I plugged it in, and when Windows for some reason couldn't load a
driver, I used the mini-CD, and after pointing the OS at the right
folder thereon, a driver loaded and seems to work.

On the screen in control panel (networks or something like that) that
shows two things - the ethernet cable and the wifi adapter - it shows as
something like wireless network 7, and disabled. If I right-click, a
dropdown appears which includes Enable, so I click on that; a small
window opens saying Enabling, then Enabled, then disappears - but the
main one-of-two display (the other being the ethernet cable) still shows
it as Disabled. No wifi networks are shown.

If I plug back in the old wifi dongle, it shows on that screen as two
things, numbered 5 and 6, and one of them (I forget which) shows the
name of the SSID where the other one shows as Disabled, and indeed we
have an internet connection. If I plug _both_ in, they show up as 5, 6,
and 7, with one of 5 and 6 showing the SSID and providing a connection,
the other (new one) showing as 7 and Disabled - in other words, the two
wifi adapters seem to be completely independent of whether the other one
is plugged in or not - one appearing as 5 and 6 and giving us a
connection, one appearing as 7 and not being enable-able.

I've tried safe mode (with networking), snoozing ZoneAlarm's firewall
and other function for five minutes, and turning off Panda, all to no
avail - ditto changing some service someone suggested from Manual to
automatic start, and starting it (one that begins with "WLAN ...").

We had a garbled reply from Edimax that suggested the firewall offing,
and (really just by copying an email between two other users) making
sure the service was enabled.

In summary: I _think_ the new wifi adapter has a driver the OS is happy
with, but it isn't seeing any networks, probably because it can't be
changed from Disabled, though a popup says "Enabling ... Enabled".
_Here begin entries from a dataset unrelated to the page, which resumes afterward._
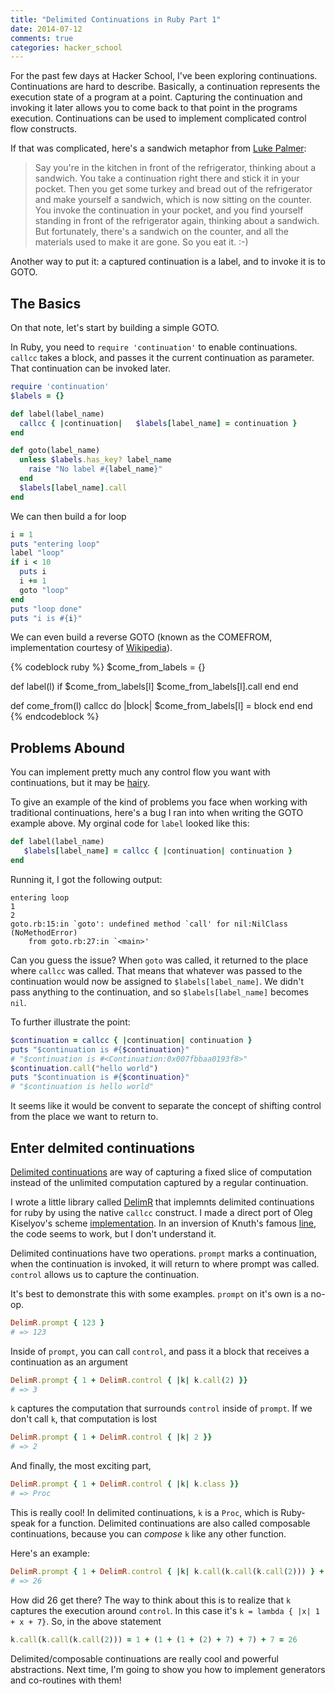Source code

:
 ```yaml
---
title: "Delimited Continuations in Ruby Part 1"
date: 2014-07-12
comments: true
categories: hacker_school
---
```


For the past few days at Hacker School, I've been exploring continuations. Continuations are hard to describe. Basically, a continuation represents the execution state of a program at a point. Capturing the continuation and invoking it later allows you to come back to that point in the programs execution. Continuations can be used to implement complicated control flow constructs.

If that was complicated, here's a sandwich metaphor from [Luke Palmer](https://groups.google.com/forum/#!msg/perl.perl6.language/-KFNPaLL2yE/_RzO8Fenz7AJ):

>Say you're in the kitchen in front of the refrigerator, thinking about a sandwich. You take a continuation right there and stick it in your pocket. Then you get some turkey and bread out of the refrigerator and make yourself a sandwich, which is now sitting on the counter. You invoke the continuation in your pocket, and you find yourself standing in front of the refrigerator again, thinking about a sandwich. But fortunately, there's a sandwich on the counter, and all the materials used to make it are gone. So you eat it. :-)

Another way to put it: a captured continuation is a label, and to invoke it is to GOTO.

## The Basics

On that note, let's start by building a simple GOTO.

In Ruby, you need to `require 'continuation'` to enable continuations. `callcc` takes a block, and passes it the current continuation as parameter. That continuation can be invoked later.

```ruby
require 'continuation'
$labels = {}

def label(label_name)
  callcc { |continuation|   $labels[label_name] = continuation }
end

def goto(label_name)
  unless $labels.has_key? label_name
    raise "No label #{label_name}"
  end
  $labels[label_name].call
end
```

We can then build a for loop

```ruby
i = 1
puts "entering loop"
label "loop"
if i < 10
  puts i
  i += 1
  goto "loop"
end
puts "loop done"
puts "i is #{i}"
```

We can even build a reverse GOTO (known as the COMEFROM, implementation courtesy of [Wikipedia](https://en.wikipedia.org/wiki/COMEFROM#Practical_uses)).

{% codeblock ruby %}
$come_from_labels = {}
 
def label(l)
    if $come_from_labels[l]
        $come_from_labels[l].call
    end
end
 
def come_from(l)
    callcc do |block|
        $come_from_labels[l] = block
    end
end
{% endcodeblock %}

## Problems Abound

You can implement pretty much any control flow you want with continuations, but it may be [hairy](http://okmij.org/ftp/continuations/against-callcc.html#traps).

To give an example of the kind of problems you face when working with traditional continuations, here's a bug I ran into when writing the GOTO example above. My orginal code for `label` looked like this: 

```ruby
def label(label_name)
   $labels[label_name] = callcc { |continuation| continuation }
end
```

Running it, I got the following output:

```
entering loop
1
2
goto.rb:15:in `goto': undefined method `call' for nil:NilClass (NoMethodError)
	from goto.rb:27:in `<main>'
```

Can you guess the issue? When `goto` was called, it returned to the place where `callcc` was called. That means that whatever was passed to the continuation would now be assigned to `$labels[label_name]`. We didn't pass anything to the continuation, and so `$labels[label_name]` becomes `nil`.

To further illustrate the point:

```ruby
$continuation = callcc { |continuation| continuation }
puts "$continuation is #{$continuation}"
# "$continuation is #<Continuation:0x007fbbaa0193f8>"
$continuation.call("hello world")
puts "$continuation is #{$continuation}"
# "$continuation is hello world"
```

It seems like it would be convent to separate the concept of shifting control from the place we want to return to.

## Enter delmited continuations

[Delimited continuations](https://en.wikipedia.org/wiki/Delimited_continuation) are way of capturing a fixed slice of computation instead of the unlimited computation captured by a regular continuation.

I wrote a little library called [DelimR](https://github.com/mveytsman/delimr) that implemnts delimited continuations for ruby by using the native `callcc` construct. I made a direct port of Oleg Kiselyov's scheme [implementation](http://okmij.org/ftp/continuations/implementations.html#delimcc-scheme). In an inversion of Knuth's famous [line](http://staff.science.uva.nl/~peter/knuthnote.pdf), the code seems to work, but I don't understand it.

Delimited continuations have two operations. `prompt` marks a continuation, when the continuation is invoked, it will return to where prompt was called. `control` allows us to capture the continuation.

It's best to demonstrate this with some examples. `prompt` on it's own is a no-op.
```ruby
DelimR.prompt { 123 }
# => 123
```
Inside of `prompt`, you can call `control`, and pass it a block that receives a continuation as an argument
```ruby
DelimR.prompt { 1 + DelimR.control { |k| k.call(2) }}
# => 3
```
`k` captures the computation that surrounds `control` inside of `prompt`. If we don't call `k`, that computation is lost
```ruby
DelimR.prompt { 1 + DelimR.control { |k| 2 }}
# => 2
```
And finally, the most exciting part,
```ruby
DelimR.prompt { 1 + DelimR.control { |k| k.class }}
# => Proc
```
This is really cool! In delimited continuations, `k` is a `Proc`, which is Ruby-speak for a function. Delimited continuations are also called composable continuations, because you can *compose* `k` like any other function.

Here's an example:

```ruby
DelimR.prompt { 1 + DelimR.control { |k| k.call(k.call(k.call(2))) } + 7 }
# => 26
```

How did 26 get there? The way to think about this is to realize that `k` captures the execution around `control`. In this case it's `k = lambda { |x| 1 + x + 7}`. So, in the above statement 

```ruby
k.call(k.call(k.call(2))) = 1 + (1 + (1 + (2) + 7) + 7) + 7 = 26
```

Delimited/composable continuations are really cool and powerful abstractions. Next time, I'm going to show you how to implement generators and co-routines with them!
Tried on various USB ports?


Well, two (the one on the back where the existing adapter is, on an
extension cable - i. e. just tried the new one, on the cable, in place
of the old one; and, one of the front ones. [It's a Dell small form
factor machine, dual core.])

Does it get an IP address after saying it's
Enabled?


The "Enabled" is only shown, briefly, in a pop-up window; the main
window doesn't show other than Disabled.

I have an Airlink one works for every pc I've ever tried it on.
It's older model so only needs a driver for XP which is nice.


I'm not expecting this new adapter to be any better than the old -
worse, in that it has no aerial socket; however, I'd like it to work _at
all_ so I can e. g. run a speed test of some (any) sort.
--
J. P. Gilliver. UMRA: 1960/1985 MB++G()AL-IS-Ch++(p)Ar@T+H+Sh0!:`)DNAf

If it ain't broke, don't download updates.